Theater in a Squared Circle by Jeff Archer

June 3, 2019

This is the type of book that would likely only have been made at a specific time (in this case, January 1999.) It’s far enough into boom period that the author was able to find a publisher for a 446 page wrestling book, but still early enough that it can keep a very general approach rather than having to cover a single particular niche.

There’s a curious theater-style Acts and Scenes structure to tie in with the title, but in effect this is a collection of interesting diversions into some elements of the wrestling industry that don’t get a lot of coverage.

The first section briefly covers the evolution of wrestling from ancient sport to modern entertainment, then explores why wrestling appeals as a form of theater, and the way only a proportion of the public “gets” its appeal.

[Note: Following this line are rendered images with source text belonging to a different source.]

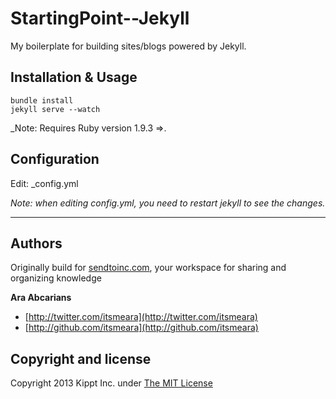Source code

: # StartingPoint--Jekyll
My boilerplate for building sites/blogs powered by Jekyll.

## Installation & Usage
    bundle install
    jekyll serve --watch

_Note: Requires Ruby version 1.9.3 =>.   
    
## Configuration
Edit: _config.yml

_Note: when editing _config.yml, you need to restart jekyll to see the changes.__

    
-----


## Authors

Originally build for [sendtoinc.com](https://sendtoinc.com), your workspace for sharing and organizing knowledge

**Ara Abcarians**

+ [http://twitter.com/itsmeara](http://twitter.com/itsmeara)
+ [http://github.com/itsmeara](http://github.com/itsmeara)


## Copyright and license

Copyright 2013 Kippt Inc. under [The MIT License ](LICENSE)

Section two looks at some of the people involved in wrestling beyond the major stars. This breaks down into five chapters, each profiling and interviewing a range of individuals: “journeymen” (ie jobbers); newsletter writers; artists; professional journalists; and unsung heroes (mainly trainers.)

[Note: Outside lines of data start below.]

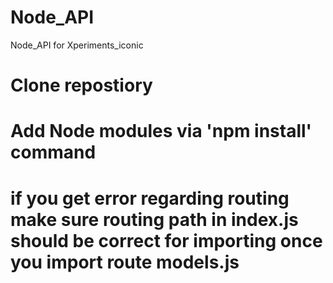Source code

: # Node_API
Node_API for Xperiments_iconic

# Clone repostiory
# Add Node modules via 'npm install' command
# if you get error regarding routing make sure routing path in index.js should be correct for importing once you import route models.js

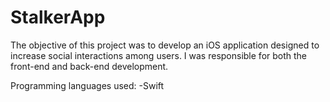# StalkerApp

The objective of this project was to develop an iOS application designed to increase social interactions among users. I was responsible for both the front-end and back-end development. 

Programming languages used:
-Swift
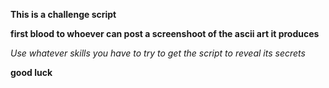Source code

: **This is a challenge script**

**first blood to whoever can post a screenshoot of the ascii art it produces**


*Use whatever skills you have to try to get the script to reveal its secrets*


**good luck**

The final section has lengthy profiles of the Honky Tonk Man, “Genius” Lanny Poffo, Killer Kowalski, Bob Backlund and the then-recently deceased Louie Spicollo, the first three of whom are interviewed. The profiles are as much about their lives and experiences outside the ring as their pro wrestling work.

Altogether the book makes for an intriguing “selection box” of content, covering topics which wouldn’t necessarily make for a full book in themselves, but still justify their inclusion. It’s well worth a look given its low price, both in new and used form.